Friends, today I cook Korean (or Japanese) pancakes. Airy, tender and very tasty.
To start Separate the yolks from the whites, took only 4 eggs. Proteins send in a dry mixer bowl.
The proteins add salt and a good whip mixer. Once proteins give fluffy foam add 50 g of sugar and beat until stable proteins strong peaks.
In clean dry mixer bowl sending yolks from eggs, pour 40 ml of milk.
In a separate bowl 70 grams of flour add a teaspoon of dough baking powder and mix.
Flour with baking powder to send the yolks.
And knead the dough. You can mix by hand, whisk or spatula, but as I have today an assistant mixer, I got mixed up with a mixer. Knead for a long time is not required, as soon as all the ingredients are mixed up without lumps - enough.
In the post-third of the dough beaten egg whites and carefully mixed, the dough is made easier.
But now often added proteins and stir gently shovel "bottom-up" in order to save the maximum lightness of proteins. With this test you need to act quickly, and better pre-set pan to heat up.
I grease the pan with a piece of butter.
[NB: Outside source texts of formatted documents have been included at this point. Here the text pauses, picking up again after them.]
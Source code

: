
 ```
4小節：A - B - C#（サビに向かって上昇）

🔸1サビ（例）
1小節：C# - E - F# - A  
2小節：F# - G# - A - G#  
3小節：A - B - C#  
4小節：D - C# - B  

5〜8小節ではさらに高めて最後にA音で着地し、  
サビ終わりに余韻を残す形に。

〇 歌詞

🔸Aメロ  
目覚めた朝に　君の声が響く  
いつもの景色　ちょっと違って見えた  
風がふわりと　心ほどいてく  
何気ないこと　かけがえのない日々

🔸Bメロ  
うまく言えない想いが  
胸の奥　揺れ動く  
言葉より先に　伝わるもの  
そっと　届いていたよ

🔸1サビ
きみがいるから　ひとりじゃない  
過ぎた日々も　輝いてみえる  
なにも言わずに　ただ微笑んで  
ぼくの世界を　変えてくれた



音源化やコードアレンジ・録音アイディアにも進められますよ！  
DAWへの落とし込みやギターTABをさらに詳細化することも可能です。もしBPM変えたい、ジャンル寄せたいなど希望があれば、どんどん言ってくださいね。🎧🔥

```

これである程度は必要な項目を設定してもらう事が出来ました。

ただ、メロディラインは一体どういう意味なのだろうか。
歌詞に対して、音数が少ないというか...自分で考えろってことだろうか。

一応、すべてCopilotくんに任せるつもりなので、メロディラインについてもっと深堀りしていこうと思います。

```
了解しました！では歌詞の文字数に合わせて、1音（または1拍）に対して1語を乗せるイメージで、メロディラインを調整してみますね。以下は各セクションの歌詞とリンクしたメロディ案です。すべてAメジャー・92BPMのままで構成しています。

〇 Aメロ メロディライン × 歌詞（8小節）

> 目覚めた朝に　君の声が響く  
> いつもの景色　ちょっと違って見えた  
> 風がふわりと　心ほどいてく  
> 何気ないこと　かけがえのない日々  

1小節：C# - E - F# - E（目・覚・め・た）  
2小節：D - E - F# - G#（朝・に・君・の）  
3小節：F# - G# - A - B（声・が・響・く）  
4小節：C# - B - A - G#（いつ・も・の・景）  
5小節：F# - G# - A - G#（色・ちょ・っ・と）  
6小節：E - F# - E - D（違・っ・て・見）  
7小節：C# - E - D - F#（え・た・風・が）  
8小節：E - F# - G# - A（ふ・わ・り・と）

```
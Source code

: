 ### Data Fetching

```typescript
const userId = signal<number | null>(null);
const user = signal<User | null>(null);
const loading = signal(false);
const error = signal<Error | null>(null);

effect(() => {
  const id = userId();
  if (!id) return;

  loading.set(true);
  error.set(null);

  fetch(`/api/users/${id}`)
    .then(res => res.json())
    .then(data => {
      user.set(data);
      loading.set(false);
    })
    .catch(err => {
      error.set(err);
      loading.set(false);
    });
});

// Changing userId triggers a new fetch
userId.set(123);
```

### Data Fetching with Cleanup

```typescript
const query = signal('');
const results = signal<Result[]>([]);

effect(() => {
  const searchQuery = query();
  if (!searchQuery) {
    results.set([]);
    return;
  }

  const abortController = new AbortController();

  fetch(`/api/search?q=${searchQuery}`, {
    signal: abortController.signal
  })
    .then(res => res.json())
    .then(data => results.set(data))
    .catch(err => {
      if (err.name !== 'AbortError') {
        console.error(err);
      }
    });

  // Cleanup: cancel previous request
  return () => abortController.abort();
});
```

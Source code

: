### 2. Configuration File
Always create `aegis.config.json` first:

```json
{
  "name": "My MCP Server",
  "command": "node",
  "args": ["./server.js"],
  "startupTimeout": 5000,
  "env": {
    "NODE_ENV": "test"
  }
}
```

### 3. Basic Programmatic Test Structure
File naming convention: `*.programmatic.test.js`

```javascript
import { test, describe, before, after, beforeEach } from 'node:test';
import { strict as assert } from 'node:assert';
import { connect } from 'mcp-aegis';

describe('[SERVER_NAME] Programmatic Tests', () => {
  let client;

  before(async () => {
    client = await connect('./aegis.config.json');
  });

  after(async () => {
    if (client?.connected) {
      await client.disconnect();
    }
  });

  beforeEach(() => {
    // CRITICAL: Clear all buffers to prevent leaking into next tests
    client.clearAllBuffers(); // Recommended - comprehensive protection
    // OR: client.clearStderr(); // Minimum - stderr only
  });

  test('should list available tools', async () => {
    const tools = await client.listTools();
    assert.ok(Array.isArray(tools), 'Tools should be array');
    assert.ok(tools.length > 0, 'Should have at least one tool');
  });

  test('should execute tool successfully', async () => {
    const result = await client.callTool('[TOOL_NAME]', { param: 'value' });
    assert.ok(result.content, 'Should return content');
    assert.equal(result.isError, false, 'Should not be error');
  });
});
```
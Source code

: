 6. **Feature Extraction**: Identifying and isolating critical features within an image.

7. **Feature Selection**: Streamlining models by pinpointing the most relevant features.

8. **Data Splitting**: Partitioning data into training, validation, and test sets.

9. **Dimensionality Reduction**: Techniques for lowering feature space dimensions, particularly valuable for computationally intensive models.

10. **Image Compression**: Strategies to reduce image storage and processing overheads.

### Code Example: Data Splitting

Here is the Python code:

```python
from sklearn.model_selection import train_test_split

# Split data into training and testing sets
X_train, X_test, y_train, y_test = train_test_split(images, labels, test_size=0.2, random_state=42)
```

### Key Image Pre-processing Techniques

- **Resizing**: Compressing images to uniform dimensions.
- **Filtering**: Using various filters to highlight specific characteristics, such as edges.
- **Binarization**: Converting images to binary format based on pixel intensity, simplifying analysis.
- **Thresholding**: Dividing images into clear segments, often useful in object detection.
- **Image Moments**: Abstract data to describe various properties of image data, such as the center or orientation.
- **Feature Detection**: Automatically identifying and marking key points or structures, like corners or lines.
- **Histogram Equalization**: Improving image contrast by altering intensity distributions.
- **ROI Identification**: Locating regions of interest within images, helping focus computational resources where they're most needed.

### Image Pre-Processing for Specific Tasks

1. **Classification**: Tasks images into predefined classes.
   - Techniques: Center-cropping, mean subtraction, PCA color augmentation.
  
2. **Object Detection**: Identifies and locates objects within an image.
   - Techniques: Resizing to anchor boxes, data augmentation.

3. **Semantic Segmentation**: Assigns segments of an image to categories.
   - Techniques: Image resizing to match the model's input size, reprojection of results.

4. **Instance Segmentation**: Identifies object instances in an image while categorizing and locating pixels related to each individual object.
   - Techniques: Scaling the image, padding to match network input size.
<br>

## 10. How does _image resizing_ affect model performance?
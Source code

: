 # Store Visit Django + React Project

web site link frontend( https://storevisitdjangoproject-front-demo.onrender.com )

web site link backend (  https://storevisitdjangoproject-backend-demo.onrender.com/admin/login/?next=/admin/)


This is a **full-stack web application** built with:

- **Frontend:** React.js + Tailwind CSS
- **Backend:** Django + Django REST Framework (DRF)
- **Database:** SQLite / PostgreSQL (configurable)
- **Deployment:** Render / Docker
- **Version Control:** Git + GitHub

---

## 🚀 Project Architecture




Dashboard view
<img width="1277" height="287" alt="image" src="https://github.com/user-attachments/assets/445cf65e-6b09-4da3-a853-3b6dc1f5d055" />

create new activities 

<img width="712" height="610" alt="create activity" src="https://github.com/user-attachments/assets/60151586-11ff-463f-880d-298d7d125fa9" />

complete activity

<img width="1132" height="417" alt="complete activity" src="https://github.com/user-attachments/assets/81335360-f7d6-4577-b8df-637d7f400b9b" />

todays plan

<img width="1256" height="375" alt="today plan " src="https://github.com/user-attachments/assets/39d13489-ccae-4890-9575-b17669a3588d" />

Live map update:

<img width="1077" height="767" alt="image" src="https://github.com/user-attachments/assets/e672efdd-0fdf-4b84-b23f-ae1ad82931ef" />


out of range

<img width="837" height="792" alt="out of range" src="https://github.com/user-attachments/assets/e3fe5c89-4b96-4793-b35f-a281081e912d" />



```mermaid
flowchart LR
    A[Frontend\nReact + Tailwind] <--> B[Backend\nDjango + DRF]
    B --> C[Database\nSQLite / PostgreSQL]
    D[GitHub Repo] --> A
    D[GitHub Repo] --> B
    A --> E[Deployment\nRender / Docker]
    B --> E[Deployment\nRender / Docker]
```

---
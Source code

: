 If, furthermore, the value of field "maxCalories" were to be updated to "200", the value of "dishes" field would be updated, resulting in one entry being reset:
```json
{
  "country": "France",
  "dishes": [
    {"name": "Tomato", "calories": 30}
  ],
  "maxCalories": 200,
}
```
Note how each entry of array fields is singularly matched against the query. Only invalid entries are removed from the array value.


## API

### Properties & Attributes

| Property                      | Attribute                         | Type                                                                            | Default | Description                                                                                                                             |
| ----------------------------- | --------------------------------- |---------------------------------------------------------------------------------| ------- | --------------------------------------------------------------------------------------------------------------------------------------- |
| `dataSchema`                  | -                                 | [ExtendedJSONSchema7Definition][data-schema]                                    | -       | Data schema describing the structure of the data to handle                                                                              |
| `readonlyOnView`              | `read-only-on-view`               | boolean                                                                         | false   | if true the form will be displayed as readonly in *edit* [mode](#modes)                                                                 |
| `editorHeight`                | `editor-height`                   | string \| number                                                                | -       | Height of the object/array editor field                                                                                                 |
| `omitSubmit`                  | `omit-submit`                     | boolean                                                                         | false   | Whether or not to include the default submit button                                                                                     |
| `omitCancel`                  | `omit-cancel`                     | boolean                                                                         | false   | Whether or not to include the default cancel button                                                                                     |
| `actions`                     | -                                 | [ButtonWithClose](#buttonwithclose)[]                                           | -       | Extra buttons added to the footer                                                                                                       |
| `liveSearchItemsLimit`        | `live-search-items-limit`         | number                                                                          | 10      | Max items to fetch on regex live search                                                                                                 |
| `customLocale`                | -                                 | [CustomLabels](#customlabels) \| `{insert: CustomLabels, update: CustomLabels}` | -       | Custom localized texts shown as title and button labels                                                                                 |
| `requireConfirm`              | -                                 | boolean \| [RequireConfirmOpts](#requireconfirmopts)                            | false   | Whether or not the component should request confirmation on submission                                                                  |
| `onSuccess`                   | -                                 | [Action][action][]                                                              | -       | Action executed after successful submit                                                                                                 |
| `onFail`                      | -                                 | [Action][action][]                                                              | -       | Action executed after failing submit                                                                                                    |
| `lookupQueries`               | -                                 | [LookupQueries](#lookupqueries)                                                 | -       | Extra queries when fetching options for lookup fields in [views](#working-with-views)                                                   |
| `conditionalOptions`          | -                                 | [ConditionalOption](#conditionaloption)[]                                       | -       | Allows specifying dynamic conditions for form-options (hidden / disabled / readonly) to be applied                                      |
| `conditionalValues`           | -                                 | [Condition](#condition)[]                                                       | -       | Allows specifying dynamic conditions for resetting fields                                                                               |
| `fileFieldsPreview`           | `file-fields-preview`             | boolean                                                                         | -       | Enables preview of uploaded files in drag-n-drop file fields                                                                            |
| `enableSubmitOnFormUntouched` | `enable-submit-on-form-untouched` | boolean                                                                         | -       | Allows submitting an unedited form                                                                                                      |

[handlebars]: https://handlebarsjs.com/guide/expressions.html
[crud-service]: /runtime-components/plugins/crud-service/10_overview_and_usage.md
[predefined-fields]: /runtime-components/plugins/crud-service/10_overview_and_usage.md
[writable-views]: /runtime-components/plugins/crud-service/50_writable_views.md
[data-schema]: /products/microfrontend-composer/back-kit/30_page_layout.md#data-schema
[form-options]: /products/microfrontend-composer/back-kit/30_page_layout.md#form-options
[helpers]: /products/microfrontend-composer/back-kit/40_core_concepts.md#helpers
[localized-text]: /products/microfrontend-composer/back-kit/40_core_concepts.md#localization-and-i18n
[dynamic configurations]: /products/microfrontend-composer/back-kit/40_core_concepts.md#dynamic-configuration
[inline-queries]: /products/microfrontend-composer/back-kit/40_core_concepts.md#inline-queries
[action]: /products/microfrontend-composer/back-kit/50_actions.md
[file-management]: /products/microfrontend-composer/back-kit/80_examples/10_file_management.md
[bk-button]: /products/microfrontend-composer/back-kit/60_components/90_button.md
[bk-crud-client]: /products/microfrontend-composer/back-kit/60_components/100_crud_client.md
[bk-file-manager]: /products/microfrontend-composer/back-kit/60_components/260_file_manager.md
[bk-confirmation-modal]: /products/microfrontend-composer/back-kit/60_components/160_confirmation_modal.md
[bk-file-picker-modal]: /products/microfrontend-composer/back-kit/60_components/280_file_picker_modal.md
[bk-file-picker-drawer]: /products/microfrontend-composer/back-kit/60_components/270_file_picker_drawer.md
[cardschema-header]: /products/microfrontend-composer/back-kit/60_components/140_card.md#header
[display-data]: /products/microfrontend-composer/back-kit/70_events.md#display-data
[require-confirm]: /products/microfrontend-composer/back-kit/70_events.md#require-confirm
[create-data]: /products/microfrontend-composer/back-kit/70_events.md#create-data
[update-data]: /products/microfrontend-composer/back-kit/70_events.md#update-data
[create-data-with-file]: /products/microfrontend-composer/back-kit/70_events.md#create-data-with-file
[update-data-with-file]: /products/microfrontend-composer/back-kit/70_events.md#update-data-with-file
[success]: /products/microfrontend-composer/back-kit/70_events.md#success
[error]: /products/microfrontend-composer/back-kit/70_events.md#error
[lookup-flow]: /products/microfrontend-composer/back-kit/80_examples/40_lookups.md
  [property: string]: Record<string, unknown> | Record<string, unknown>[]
I transferred the dough in a package for convenience. Cut the corner and squeezing out the contents, forms high fritters.
I bake simultaneously on the two pans, I got five of them.
I covered with a lid and bake at low heat for 3 minutes.
Then carefully turn over the pancakes and cook under the lid for another 3 minutes.
Gentle air pancake soufflé ready! Optionally, you can apply honey. It turns out a delicious breakfast!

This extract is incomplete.